This week President Trump became the first president in U.S. history to be impeached twice. The charge: incitement of insurrection.
The President stands accused of inciting a mob to attack the U.S. Capitol on January 6, in an assault that left five people dead. For weeks the President rejected the results of the 2020 election, telling his supporters to stop Congress’ certification.
A recording also captured the president pressuring Georgia Secretary of State Brad Raffensperger to overturn the state’s certified presidential election results. Security officials and terrorism researchers assert that the President "radicalized" his supporters.
House Speaker Nancy Pelosi proceeded with impeachment after Vice President Mike Pence declined to remove Trump from power by invoking the 25th Amendment. Before the vote Pelosi declared the President “a clear and present danger to the nation we all love.” The final tally: 232-197.
Ten Republican representatives broke with their party to vote “Yea:” Reps. John Katko, Liz Cheney, Adam Kinzinger, Fred Upton, Jaime Herrera Beutler, Dan Newhouse, Peter Meijer, Tom Rice, Anthony Gonzalez, and David Valadao.
Without his social media megaphone, the president has been largely silent through his historic second impeachment.
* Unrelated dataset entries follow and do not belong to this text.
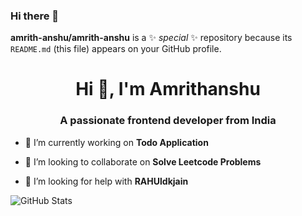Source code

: ### Hi there 👋


**amrith-anshu/amrith-anshu** is a ✨ _special_ ✨ repository because its `README.md` (this file) appears on your GitHub profile.

<h1 align="center">Hi 👋, I'm Amrithanshu</h1>
<h3 align="center">A passionate frontend developer from India</h3>

- 🔭 I’m currently working on **Todo Application**

- 👯 I’m looking to collaborate on **Solve Leetcode Problems**

- 🤝 I’m looking for help with **RAHUldkjain**

![GitHub Stats](https://github-readme-stats.vercel.app/api?username=amrith-anshu&theme=radical)
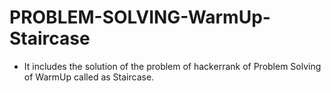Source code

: # PROBLEM-SOLVING-WarmUp-Staircase
- It includes the solution of the problem of hackerrank of Problem Solving of WarmUp called as Staircase.
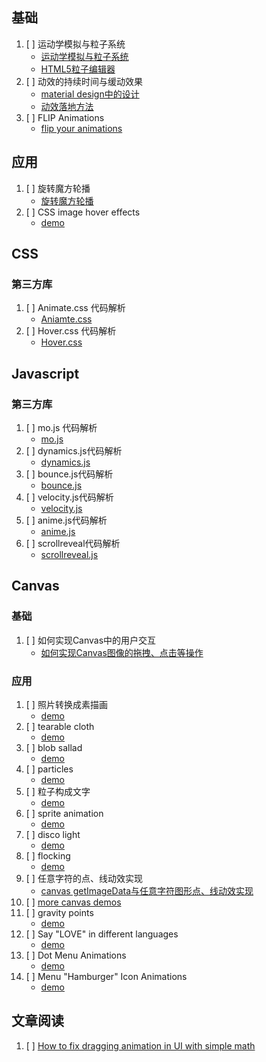 ## 基础
1. [ ] 运动学模拟与粒子系统
   - [运动学模拟与粒子系统](http://www.cnblogs.com/miloyip/archive/2010/06/14/Kinematics_ParticleSystem.html)
   - [HTML5粒子编辑器](http://www.alloyteam.com/2015/01/particle-editor/)
2. [ ] 动效的持续时间与缓动效果
   - [material design中的设计](https://juejin.im/post/597752bd6fb9a06ba73d783d)
   - [动效落地方法](https://zhuanlan.zhihu.com/p/34815524)
3. [ ] FLIP Animations
   - [flip your animations](https://aerotwist.com/blog/flip-your-animations/)

## 应用
1. [ ] 旋转魔方轮播
   - [旋转魔方轮播](https://juejin.im/post/5ae1a75a6fb9a07ac3632c8c)
2. [ ] CSS image hover effects
   - [demo](https://codepen.io/nxworld/pen/ZYNOBZ)

## CSS
### 第三方库
1. [ ] Animate.css 代码解析
   - [Aniamte.css](https://github.com/daneden/animate.css)
2. [ ] Hover.css 代码解析
   - [Hover.css](https://ianlunn.github.io/Hover/)

## Javascript
### 第三方库
1. [ ] mo.js 代码解析
   - [mo.js](https://github.com/legomushroom/mojs)
2. [ ] dynamics.js代码解析
   - [dynamics.js](https://github.com/michaelvillar/dynamics.js#usage)
3. [ ] bounce.js代码解析
   - [bounce.js](https://github.com/tictail/bounce.js)
4. [ ] velocity.js代码解析
   - [velocity.js](http://velocityjs.org/)
5. [ ] anime.js代码解析
   - [anime.js](https://github.com/juliangarnier/anime) 
6. [ ] scrollreveal代码解析
   - [scrollreveal.js](https://github.com/scrollreveal/scrollreveal)

## Canvas
### 基础
1. [ ] 如何实现Canvas中的用户交互
   - [如何实现Canvas图像的拖拽、点击等操作](https://www.tuicool.com/articles/bMBVzu)
### 应用
1. [ ] 照片转换成素描画
   - [demo](http://www.alloyteam.com/2012/07/convert-picture-to-sketch-by-canvas/)
2. [ ] tearable cloth
   - [demo](https://codepen.io/dissimulate/pen/eZxEBO)
3. [ ] blob sallad
   - [demo](http://www.blobsallad.se/)
4. [ ] particles
   - [demo](https://codepen.io/soulwire/pen/Ffvlo)
5. [ ] 粒子构成文字
   - [demo](https://codepen.io/rachsmith/pen/fBoiD)
6. [ ] sprite animation
   - [demo](http://www.williammalone.com/articles/create-html5-canvas-javascript-sprite-animation/)
7. [ ] disco light
   - [demo](https://codepen.io/yoksel/pen/nxgrp)
8. [ ] flocking
   - [demo](https://ekelleyv.github.io/Flocking/)
9. [ ] 任意字符的点、线动效实现
   - [canvas getImageData与任意字符图形点、线动效实现](https://www.zhangxinxu.com/wordpress/2017/12/canvas-getimagedata-letter-shape-animation/)
10. [ ] [more canvas demos](https://github.com/bxm0927/canvas-special)
11. [ ] gravity points
    - [demo](https://codepen.io/akm2/pen/rHIsa)
12. [ ] Say "LOVE" in different languages
    - [demo](https://codepen.io/comehope/pen/xJvERW)
13. [ ] Dot Menu Animations
    - [demo](https://codepen.io/Zaku/pen/YjRqzB)
14. [ ] Menu "Hamburger" Icon Animations
    - [demo](https://codepen.io/designcouch/pen/Atyop)

## 文章阅读
1. [ ] [How to fix dragging animation in UI with simple math](https://uxdesign.cc/how-to-fix-dragging-animation-in-ui-with-simple-math-4bbc10deccf7)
Following the vote, Trump released a video statement disavowing destructive behavior, saying “No true supporter of mine could ever endorse political violence.” He made no mention of his role inciting a deadly insurrection at the Capitol, showed no remorse, and did not acknowledge his impeachment.
Trump did, however, take the opportunity to condemn what he called an "unprecedented assault on free speech,” and decried both social media platforms’ decisions to ban accounts and the cancel culture that has hit him and many of his followers for their involvement in the failed coup.
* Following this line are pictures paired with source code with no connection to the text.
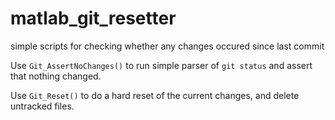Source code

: # matlab_git_resetter
simple scripts for checking whether any changes occured since last commit

Use `Git_AssertNoChanges()` to run simple parser of `git status` and assert that nothing changed.

Use `Git_Reset()` to do a hard reset of the current changes, and delete untracked files.
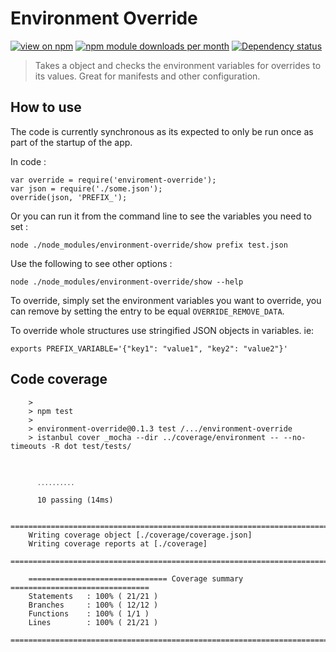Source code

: Environment Override
====================

[![view on npm](http://img.shields.io/npm/v/environment-override.svg?style=flat)](https://www.npmjs.org/package/environment-override)
[![npm module downloads per month](http://img.shields.io/npm/dm/environment-override.svg?style=flat)](https://www.npmjs.org/package/environment-override)
[![Dependency status](https://david-dm.org/a-c-m/environment-override.svg?style=flat)](https://david-dm.org/a-c-m/environment-override)

> Takes a object and checks the environment variables for overrides to its values. Great for manifests and other configuration.


How to use
----------

The code is currently synchronous as its expected to only be run once as part
of the startup of the app.

In code :

    var override = require('enviroment-override');
    var json = require('./some.json');
    override(json, 'PREFIX_');


Or you can run it from the command line to see the variables you need to set :

    node ./node_modules/environment-override/show prefix test.json

Use the following to see other options :

    node ./node_modules/environment-override/show --help

To override, simply set the environment variables you want to override, you can
remove by setting the entry to be equal `OVERRIDE_REMOVE_DATA`.

To override whole structures use stringified JSON objects in variables. ie:

``
exports PREFIX_VARIABLE='{"key1": "value1", "key2": "value2"}'
``


Code coverage
--------------
        >
        > npm test
        >
        > environment-override@0.1.3 test /.../environment-override
        > istanbul cover _mocha --dir ../coverage/environment -- --no-timeouts -R dot test/tests/



          ․․․․․․․․․․

          10 passing (14ms)

        =============================================================================
        Writing coverage object [./coverage/coverage.json]
        Writing coverage reports at [./coverage]
        =============================================================================

        =============================== Coverage summary ===============================
        Statements   : 100% ( 21/21 )
        Branches     : 100% ( 12/12 )
        Functions    : 100% ( 1/1 )
        Lines        : 100% ( 21/21 )
        ================================================================================
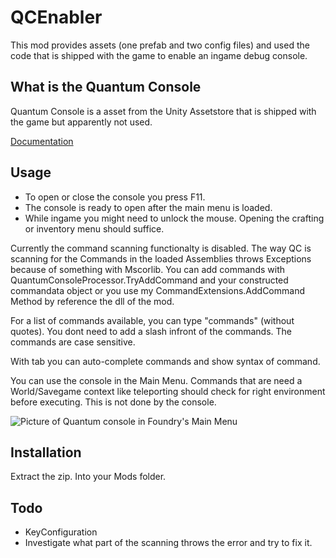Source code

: # QCEnabler
This mod provides assets (one prefab and two config files) and used the code that is shipped with the game to enable an ingame debug console.

## What is the Quantum Console
Quantum Console is a asset from the Unity Assetstore that is shipped with the game but apparently not used.

[Documentation](https://www.qfsw.co.uk/docs/QC/articles/quickstart/quickstart.html)

## Usage
- To open or close the console you press F11.<br />
- The console is ready to open after the main menu is loaded.<br />
- While ingame you might need to unlock the mouse. Opening the crafting or inventory menu should suffice.<br />

Currently the command scanning functionalty is disabled. The way QC is scanning for the Commands in the loaded Assemblies throws Exceptions because of something with Mscorlib.
You can add commands with QuantumConsoleProcessor.TryAddCommand and your constructed commandata object or you use my CommandExtensions.AddCommand Method by reference the dll of the mod.

For a list of commands available, you can type "commands" (without quotes). You dont need to add a slash infront of the commands. The commands are case sensitive.

With tab you can auto-complete commands and show syntax of command.

You can use the console in the Main Menu. Commands that are need a World/Savegame context like teleporting should check for right environment before executing. This is not done by the console.

![Picture of Quantum console in Foundry's Main Menu](https://github.com/ldgkrey/foundrygamemods_qcenabler/assets/25432637/9d298c68-3520-4660-a316-5b608e340bcb)

## Installation
Extract the zip. Into your Mods folder.

## Todo
- KeyConfiguration
- Investigate what part of the scanning throws the error and try to fix it.

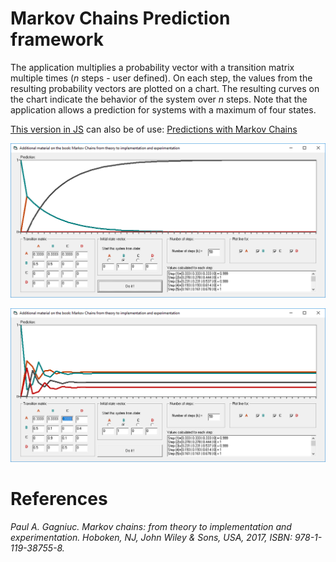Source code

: # Markov Chains Prediction framework

The application multiplies a probability vector with a transition matrix multiple times (<i>n</i> steps - user defined). On each step, the values from the resulting probability vectors are plotted on a chart. The resulting curves on the chart indicate the behavior of the system over <i>n</i> steps. Note that the application allows a prediction for systems with a maximum of four states.

[This version in JS](https://gagniuc.github.io/Predictions-with-Markov-Chains/) can also be of use: [Predictions with Markov Chains](https://github.com/Gagniuc/Predictions-with-Markov-Chains)


![screenshot](https://github.com/Gagniuc/Markov-Chains-Prediction-framework/blob/main/Markov%20Chains%20-%20Prediction%20framework.PNG)

![screenshot](https://github.com/Gagniuc/Markov-Chains-Prediction-framework/blob/main/Markov%20Chains%20-%20Prediction%20framework%20(new%20setup).png)

# References
<i>Paul A. Gagniuc. Markov chains: from theory to implementation and experimentation. Hoboken, NJ,  John Wiley & Sons, USA, 2017, ISBN: 978-1-119-38755-8.</i>
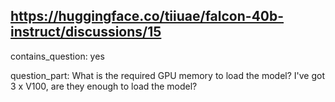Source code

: ## https://huggingface.co/tiiuae/falcon-40b-instruct/discussions/15

contains_question: yes

question_part:
What is the required GPU memory to load the model?
I've got 3 x V100, are they enough to load the model?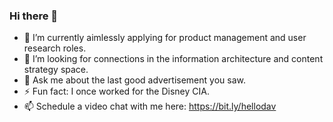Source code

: ### Hi there 👋
- 🌱 I’m currently aimlessly applying for product management and user research roles.
- 🤔 I’m looking for connections in the information architecture and content strategy space.
- 💬 Ask me about the last good advertisement you saw.
- ⚡ Fun fact: I once worked for the Disney CIA.
- 📫 Schedule a video chat with me here: https://bit.ly/hellodav
<!--

Here are some ideas to get you started:

- 🔭 I’m currently working on ...
- 🌱 I’m currently learning ...
- 👯 I’m looking to collaborate on ...
- 🤔 I’m looking for help with ...
- 💬 Ask me about ...
- 📫 How to reach me: ...
- 😄 Pronouns: ...
- ⚡ Fun fact: ...
-->
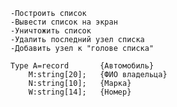 
	-Построить список
	-Вывести список на экран
	-Уничтожить список
	-Удалить последний узел списка
	-Добавить узел к "голове списка"
	
	Type A=record		{Автомобиль}
		M:string[20];	{ФИО владельца}
		N:string[10];	{Марка}
		W:string[14];	{Номер}
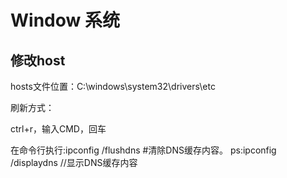 # Window 系统



## 修改host

hosts文件位置：C:\windows\system32\drivers\etc

刷新方式：

ctrl+r，输入CMD，回车

在命令行执行:ipconfig /flushdns   #清除DNS缓存内容。
ps:ipconfig /displaydns  //显示DNS缓存内容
Next, the articles will be delivered to the upper chamber, but Senate Majority Leader Mitch McConnell made clear he will not launch an impeachment trial before President-elect Biden is inaugurated. McConnell insists there’s no time – the shortest prior impeachment was President Trump’s first, which took 21 days. President Andrew Johnson’s stretched 83 days, Bill Clinton’s 37 days.
Holding a trial at the beginning of a new administration poses complications of its own: President-elect Joe Biden has expressed wishes that the Senate split its day, handling urgent governance work including confirmations and initial legislation half the day, and the trial in the other.
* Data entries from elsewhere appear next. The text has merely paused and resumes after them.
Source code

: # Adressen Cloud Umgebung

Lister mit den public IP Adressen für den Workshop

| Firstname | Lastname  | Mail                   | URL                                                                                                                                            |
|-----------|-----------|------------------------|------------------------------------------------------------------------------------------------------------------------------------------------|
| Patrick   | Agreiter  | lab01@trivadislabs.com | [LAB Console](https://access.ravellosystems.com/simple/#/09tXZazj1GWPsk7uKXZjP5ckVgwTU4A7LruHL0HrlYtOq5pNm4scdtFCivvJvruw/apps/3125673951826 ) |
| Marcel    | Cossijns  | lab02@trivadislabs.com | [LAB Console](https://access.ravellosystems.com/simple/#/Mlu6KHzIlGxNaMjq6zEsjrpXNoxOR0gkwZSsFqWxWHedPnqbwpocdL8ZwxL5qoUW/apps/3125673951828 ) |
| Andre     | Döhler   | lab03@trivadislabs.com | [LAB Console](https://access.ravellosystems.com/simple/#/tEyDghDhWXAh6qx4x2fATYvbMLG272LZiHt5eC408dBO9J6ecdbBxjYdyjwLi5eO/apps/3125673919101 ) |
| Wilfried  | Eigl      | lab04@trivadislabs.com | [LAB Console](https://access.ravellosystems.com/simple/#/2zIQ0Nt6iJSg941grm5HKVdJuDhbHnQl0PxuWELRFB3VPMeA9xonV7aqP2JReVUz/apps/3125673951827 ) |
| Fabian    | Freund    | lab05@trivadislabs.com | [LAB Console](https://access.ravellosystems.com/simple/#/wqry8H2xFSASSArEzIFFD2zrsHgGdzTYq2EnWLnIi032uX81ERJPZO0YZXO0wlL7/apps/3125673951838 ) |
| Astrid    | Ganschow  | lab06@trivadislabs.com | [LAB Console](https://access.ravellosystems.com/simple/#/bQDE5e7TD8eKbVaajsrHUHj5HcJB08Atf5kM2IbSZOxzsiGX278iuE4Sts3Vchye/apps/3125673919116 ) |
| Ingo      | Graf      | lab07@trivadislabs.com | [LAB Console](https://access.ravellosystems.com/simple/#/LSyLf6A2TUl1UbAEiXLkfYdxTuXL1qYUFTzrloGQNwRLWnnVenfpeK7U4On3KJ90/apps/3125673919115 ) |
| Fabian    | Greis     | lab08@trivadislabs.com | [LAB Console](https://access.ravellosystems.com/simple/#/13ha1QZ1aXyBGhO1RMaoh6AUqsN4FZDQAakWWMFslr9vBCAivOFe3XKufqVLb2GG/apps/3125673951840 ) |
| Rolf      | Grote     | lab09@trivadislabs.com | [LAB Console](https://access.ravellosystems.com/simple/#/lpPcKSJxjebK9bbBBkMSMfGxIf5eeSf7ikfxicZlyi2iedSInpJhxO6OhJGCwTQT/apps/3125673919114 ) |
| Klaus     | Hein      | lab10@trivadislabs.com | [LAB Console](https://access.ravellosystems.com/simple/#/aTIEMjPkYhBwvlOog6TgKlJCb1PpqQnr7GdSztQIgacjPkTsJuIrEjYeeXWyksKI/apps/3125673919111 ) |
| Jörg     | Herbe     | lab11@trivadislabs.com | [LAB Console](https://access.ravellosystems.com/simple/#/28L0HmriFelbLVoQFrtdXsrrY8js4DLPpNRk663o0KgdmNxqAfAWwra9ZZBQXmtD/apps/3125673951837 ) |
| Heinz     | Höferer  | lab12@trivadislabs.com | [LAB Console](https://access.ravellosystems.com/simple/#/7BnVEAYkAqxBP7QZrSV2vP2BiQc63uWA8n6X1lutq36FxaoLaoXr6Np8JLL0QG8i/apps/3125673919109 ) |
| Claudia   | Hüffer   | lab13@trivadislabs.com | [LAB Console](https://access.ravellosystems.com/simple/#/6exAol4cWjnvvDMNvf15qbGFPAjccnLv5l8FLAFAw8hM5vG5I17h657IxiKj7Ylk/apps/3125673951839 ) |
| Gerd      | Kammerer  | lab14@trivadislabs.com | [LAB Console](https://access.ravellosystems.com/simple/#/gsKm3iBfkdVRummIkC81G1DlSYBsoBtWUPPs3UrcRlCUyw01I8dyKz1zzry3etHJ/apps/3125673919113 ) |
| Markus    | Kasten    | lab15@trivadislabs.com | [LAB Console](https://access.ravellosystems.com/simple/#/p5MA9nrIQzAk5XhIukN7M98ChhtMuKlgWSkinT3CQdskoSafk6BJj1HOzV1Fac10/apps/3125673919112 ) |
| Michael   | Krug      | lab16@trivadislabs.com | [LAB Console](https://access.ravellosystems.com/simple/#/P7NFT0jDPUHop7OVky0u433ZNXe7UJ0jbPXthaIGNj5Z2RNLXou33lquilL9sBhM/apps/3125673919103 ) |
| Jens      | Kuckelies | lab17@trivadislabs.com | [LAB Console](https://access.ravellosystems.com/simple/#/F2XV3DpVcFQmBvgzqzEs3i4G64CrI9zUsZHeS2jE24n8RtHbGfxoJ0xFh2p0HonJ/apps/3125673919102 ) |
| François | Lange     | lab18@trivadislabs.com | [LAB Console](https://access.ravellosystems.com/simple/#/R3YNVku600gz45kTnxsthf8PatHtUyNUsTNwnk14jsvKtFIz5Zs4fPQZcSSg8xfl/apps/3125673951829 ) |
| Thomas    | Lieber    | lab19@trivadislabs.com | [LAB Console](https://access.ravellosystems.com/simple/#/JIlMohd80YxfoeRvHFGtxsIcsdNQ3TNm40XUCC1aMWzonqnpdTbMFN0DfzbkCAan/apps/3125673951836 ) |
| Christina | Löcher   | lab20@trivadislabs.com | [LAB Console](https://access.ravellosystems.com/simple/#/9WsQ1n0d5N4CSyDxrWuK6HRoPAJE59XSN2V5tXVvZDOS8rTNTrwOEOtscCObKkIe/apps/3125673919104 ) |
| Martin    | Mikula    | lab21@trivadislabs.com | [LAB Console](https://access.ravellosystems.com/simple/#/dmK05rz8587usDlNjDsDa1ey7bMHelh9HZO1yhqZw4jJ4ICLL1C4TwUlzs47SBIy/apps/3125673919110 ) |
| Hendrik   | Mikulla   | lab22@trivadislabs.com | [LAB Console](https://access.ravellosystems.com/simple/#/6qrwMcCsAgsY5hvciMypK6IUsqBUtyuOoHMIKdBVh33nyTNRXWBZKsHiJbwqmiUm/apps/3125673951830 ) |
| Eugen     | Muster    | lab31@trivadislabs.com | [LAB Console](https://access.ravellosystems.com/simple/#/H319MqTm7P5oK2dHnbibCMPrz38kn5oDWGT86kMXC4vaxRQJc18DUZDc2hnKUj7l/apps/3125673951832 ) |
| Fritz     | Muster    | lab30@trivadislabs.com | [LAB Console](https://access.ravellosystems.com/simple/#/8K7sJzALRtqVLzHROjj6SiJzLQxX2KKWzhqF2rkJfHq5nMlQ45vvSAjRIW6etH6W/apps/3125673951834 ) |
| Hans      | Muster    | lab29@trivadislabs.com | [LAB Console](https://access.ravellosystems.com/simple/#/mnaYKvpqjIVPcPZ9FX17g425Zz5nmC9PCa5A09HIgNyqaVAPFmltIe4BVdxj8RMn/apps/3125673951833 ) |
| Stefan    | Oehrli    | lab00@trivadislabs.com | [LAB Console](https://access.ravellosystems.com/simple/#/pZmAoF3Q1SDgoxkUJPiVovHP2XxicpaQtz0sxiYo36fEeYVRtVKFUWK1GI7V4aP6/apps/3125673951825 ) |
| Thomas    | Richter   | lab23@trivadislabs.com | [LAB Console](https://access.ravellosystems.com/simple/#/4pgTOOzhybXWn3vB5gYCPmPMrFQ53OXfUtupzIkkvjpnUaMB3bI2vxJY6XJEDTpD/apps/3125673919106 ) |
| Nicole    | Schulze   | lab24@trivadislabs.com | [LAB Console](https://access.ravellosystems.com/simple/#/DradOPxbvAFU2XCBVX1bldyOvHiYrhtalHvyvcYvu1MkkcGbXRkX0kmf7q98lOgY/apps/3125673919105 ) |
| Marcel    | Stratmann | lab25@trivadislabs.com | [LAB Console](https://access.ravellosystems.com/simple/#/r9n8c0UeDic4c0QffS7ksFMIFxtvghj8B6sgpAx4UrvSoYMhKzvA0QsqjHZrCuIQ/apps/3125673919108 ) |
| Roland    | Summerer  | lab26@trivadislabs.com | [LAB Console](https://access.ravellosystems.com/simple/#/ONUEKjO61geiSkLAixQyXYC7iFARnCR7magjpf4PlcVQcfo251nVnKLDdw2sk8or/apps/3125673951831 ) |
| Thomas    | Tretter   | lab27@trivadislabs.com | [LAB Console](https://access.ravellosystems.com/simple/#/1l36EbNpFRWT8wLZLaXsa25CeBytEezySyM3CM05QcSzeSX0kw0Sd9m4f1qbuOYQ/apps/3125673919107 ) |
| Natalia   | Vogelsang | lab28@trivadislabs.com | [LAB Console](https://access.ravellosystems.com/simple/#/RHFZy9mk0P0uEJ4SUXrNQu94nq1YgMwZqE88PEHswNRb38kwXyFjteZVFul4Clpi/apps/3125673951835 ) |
Also imminent is a change of leadership in the Senate.
Following the swearing in of Georgia’s two new Democratic senators, Sen. Chuck Schumer (D-NY) will become the majority leader in the Senate. With the Democrats in charge, McConnell is relieved of the responsibility to run the impeachment trial of a member of his own party, which he was forced to do in 2019 for Trump's first impeachment.
To convict the president, a two-thirds majority in the Senate is needed, meaning 17 Republican senators would need to vote to break with their party.
While McConnell has made it clear he will consider the legal arguments presented, no Republican senator has definitively said he or she would vote for conviction, including Mitt Romney, the sole vote for conviction from his party in Trump’s first impeachment.
If the Senate votes to convict, Schumer assured the public that an immediate next step would be taken: “If the president is convicted, there will be a vote on barring him from running again."